In 1939, Colonel John Turner was placed in charge of British decoy and deception schemes. The first decoy sites were to prevent bombing of airfields and these were known as K Sites.  They were set up  on large fields or waste land and had dummy aircraft, bomb dumps and fuel stores. The surface would be levelled to look like runways and large sheets of canvas were painted and laid on the ground to represent hangars. Old and disused vehicles were placed around the site, along with gun pits and camouflage nets.  These dummy airfields looked very realistic from the air and were successful in diverting a number of bombing raids. Most K Sites were closed down in 1942-43 although a few were still in use in 1944. 

 

QL Sites were for use at night and were sometimes at the same location as K sites.  Lights were set up on poles and from the air they looked like a runway flarepath. For authenticity, they had light patterns that included obstruction lights (red lights placed on hangars and other tall buildings to stop our aircraft landing on them by mistake).  Later, a bar of red lights was placed across the flarepath and could be seen when on approach.  This was added after a number of our own aircraft had attempted to land there, sometimes with fatal consequences. 

 

The QL Site crew had a powerful Chance Light (similar to a small searchlight) on top of their bunker and this could be used to simulate aircraft taking off, landing and taxiing.  Power was provided by generators within the bunker.  The bunkers were all of similar design like a small Nissen hut.  Some sites had a bunker above ground whereas on others it was below ground, some sites had both.  One end of the bunker, covered by tin sheeting, was the Operations Room with the runway light controls and a telephone connected to the headquarters station.   The other room housed the generator and was covered with steel sheeting or arched, pre-formed concrete. Fuel pipes ran to the generator from the tank outside.  Normally, there were two 15” ducts for air intake and one for the exhaust.  Between the rooms there was a passageway that led outside, protected by a blast wall.  There was another exit, sometimes vertical, from the Operations Room.

 

 

QL Sites were still being built for the RAF and USAAF in 1943-44, with the last ones closing down at the end of the war.  After the German's started using incendiary bombs, Turner added fires and the new sites were called QF Sites. The theory was that, after a first wave of bomb dropped on the real target, the decoy would light fires to simulate the previous raid for further waves to home in on.

 

Similar sites had fires or lights to imitate a poor blackout and these had an A prefix, where they acted as a decoy to a large Army installation or civilian installation like a power station, or N for a Royal Naval Armaments Depot.
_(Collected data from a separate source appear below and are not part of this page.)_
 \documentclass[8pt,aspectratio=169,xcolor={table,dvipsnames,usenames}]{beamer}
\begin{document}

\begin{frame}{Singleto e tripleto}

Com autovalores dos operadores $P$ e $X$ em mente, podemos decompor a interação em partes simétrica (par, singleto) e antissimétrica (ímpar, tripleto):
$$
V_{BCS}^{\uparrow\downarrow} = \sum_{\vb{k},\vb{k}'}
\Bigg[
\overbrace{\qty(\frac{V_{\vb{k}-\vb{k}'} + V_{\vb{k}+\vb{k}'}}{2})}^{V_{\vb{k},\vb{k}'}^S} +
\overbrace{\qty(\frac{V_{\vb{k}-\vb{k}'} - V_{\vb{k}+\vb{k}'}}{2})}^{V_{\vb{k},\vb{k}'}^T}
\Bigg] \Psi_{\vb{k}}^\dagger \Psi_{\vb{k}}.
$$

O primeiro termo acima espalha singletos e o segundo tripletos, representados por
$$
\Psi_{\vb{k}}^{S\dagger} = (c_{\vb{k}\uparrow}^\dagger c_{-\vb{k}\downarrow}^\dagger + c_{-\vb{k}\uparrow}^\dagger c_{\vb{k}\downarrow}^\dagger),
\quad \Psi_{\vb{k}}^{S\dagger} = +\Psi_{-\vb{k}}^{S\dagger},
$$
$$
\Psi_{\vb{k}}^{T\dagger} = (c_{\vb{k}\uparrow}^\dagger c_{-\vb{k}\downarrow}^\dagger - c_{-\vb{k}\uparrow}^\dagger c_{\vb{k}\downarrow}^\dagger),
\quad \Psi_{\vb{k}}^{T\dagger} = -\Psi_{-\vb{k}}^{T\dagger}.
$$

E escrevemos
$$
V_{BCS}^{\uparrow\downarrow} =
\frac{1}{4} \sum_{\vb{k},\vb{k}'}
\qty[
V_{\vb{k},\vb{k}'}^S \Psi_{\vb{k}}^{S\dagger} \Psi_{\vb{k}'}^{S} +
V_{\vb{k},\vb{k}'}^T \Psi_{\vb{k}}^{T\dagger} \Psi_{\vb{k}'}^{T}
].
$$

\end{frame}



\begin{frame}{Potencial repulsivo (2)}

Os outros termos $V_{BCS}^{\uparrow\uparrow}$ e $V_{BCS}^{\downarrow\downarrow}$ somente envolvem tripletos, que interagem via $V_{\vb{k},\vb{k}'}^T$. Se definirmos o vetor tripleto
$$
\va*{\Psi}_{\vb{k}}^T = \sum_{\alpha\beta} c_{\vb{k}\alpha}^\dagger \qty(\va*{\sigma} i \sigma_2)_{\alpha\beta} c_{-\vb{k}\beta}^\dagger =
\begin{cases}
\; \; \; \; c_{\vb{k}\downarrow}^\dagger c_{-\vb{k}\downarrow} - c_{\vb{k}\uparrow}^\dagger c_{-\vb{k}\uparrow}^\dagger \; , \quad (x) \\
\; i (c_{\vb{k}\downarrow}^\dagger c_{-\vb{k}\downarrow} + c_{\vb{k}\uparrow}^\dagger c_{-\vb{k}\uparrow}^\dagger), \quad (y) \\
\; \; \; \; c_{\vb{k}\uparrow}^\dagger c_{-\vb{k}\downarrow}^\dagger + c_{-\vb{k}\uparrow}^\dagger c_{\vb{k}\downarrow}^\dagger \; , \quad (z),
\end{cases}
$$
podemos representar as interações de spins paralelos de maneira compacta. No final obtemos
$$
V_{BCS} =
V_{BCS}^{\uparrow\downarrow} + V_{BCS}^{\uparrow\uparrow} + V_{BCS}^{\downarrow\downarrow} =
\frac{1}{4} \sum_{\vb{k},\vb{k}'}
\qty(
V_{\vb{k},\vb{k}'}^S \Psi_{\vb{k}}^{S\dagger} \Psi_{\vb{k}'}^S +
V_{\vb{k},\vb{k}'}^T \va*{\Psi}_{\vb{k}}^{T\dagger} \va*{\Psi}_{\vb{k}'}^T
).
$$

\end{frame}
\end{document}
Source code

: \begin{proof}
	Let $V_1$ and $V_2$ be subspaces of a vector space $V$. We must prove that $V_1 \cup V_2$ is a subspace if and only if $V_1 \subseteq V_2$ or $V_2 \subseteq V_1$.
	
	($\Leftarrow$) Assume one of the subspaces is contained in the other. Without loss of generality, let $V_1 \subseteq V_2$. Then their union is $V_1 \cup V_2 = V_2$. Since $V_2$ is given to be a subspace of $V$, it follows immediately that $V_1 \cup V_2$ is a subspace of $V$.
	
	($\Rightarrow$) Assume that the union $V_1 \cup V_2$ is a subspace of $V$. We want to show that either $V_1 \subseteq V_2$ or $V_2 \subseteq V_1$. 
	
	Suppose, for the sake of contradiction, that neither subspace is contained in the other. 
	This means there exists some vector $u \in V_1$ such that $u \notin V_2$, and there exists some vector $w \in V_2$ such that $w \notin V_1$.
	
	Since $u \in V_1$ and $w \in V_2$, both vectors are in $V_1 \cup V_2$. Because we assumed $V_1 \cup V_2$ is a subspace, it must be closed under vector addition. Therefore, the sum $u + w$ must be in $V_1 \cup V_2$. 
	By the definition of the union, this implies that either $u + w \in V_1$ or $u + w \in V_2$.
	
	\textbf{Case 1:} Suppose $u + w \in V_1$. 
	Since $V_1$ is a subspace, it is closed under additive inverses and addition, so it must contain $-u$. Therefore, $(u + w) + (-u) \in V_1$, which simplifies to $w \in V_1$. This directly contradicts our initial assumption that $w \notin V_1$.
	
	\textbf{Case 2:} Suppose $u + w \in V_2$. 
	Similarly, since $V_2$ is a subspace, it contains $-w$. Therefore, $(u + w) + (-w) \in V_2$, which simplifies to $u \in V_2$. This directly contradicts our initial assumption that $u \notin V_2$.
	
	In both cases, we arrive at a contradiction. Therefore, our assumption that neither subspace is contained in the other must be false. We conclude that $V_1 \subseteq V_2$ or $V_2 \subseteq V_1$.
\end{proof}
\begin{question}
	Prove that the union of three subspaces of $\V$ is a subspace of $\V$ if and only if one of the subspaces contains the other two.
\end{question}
Following the night bombing of Coventry in November 1940, the decoy programme was expanded to deflect German bombers from towns and cities. These decoy sites were initially called SF Sites (Special Fire) but this soon became Starfish Sites. By the end of the war there were 237 Starfish Sites protecting 81 locations. The sites were located about 4 miles from the edge of the town they protected and at least 1 mile from any other settlement. The fires were lit as soon as the target town came under bombing attack. The aim was to extinguish fires in the town as fast as possible, leaving the decoy site to distract further bombers.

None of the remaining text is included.